[Stored data]

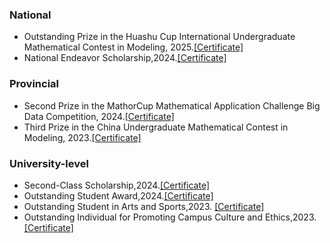 ### National
- Outstanding Prize in the Huashu Cup International Undergraduate Mathematical Contest in Modeling, 2025.[[Certificate]](https://github.com/houpingqing/Certificate-of-Award/blob/main/Certificate%20of%20Award/Outstanding%20Prize%20in%20the%20Huashu%20Cup%20International%20Undergraduate%20Mathematical%20Contest%20in%20Modeling.pdf)
- National Endeavor Scholarship,2024.[[Certificate]](https://github.com/houpingqing/Certificate-of-Award/blob/main/Certificate%20of%20Award/National%20Endeavor%20Scholarship.pdf)
### Provincial
- Second Prize in the MathorCup Mathematical Application Challenge Big Data Competition, 2024.[[Certificate]](https://github.com/houpingqing/Certificate-of-Award/blob/main/Certificate%20of%20Award/Second%20Prize%20in%20the%20MathorCup%20Mathematical%20Application%20Challenge%20Big%20Data%20Competition.pdf)
- Third Prize in the China Undergraduate Mathematical Contest in Modeling, 2023.[[Certificate]](https://github.com/houpingqing/Certificate-of-Award/blob/main/Certificate%20of%20Award/Third%20Prize%20in%20the%20China%20Undergraduate%20Mathematical%20Contest%20in%20Modeling.pdf)
### University-level
- Second-Class Scholarship,2024.[[Certificate]](https://github.com/houpingqing/Certificate-of-Award/blob/main/Certificate%20of%20Award/Second-Class%20Scholarship.pdf)
- Outstanding Student Award,2024.[[Certificate]](https://github.com/houpingqing/Certificate-of-Award/blob/main/Certificate%20of%20Award/Outstanding%20Student%20Award.pdf)
- Outstanding Student in Arts and Sports,2023. [[Certificate]](https://github.com/houpingqing/Certificate-of-Award/blob/main/Certificate%20of%20Award/Outstanding%20Student%20in%20Arts%20and%20Sports.pdf)
- Outstanding Individual for Promoting Campus Culture and Ethics,2023.[[Certificate]](https://github.com/houpingqing/Certificate-of-Award/blob/main/Certificate%20of%20Award/Outstanding%20Individual%20for%20Promoting%20Campus%20Culture%20and%20Ethics.pdf)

> WHAT YOU NEED TO DO: Return each full line of the entries that contains the word "Prize".

> WRITTEN ANSWER:
- Outstanding Prize in the Huashu Cup International Undergraduate Mathematical Contest in Modeling, 2025.[[Certificate]](https://github.com/houpingqing/Certificate-of-Award/blob/main/Certificate%20of%20Award/Outstanding%20Prize%20in%20the%20Huashu%20Cup%20International%20Undergraduate%20Mathematical%20Contest%20in%20Modeling.pdf)
- Second Prize in the MathorCup Mathematical Application Challenge Big Data Competition, 2024.[[Certificate]](https://github.com/houpingqing/Certificate-of-Award/blob/main/Certificate%20of%20Award/Second%20Prize%20in%20the%20MathorCup%20Mathematical%20Application%20Challenge%20Big%20Data%20Competition.pdf)
- Third Prize in the China Undergraduate Mathematical Contest in Modeling, 2023.[[Certificate]](https://github.com/houpingqing/Certificate-of-Award/blob/main/Certificate%20of%20Award/Third%20Prize%20in%20the%20China%20Undergraduate%20Mathematical%20Contest%20in%20Modeling.pdf)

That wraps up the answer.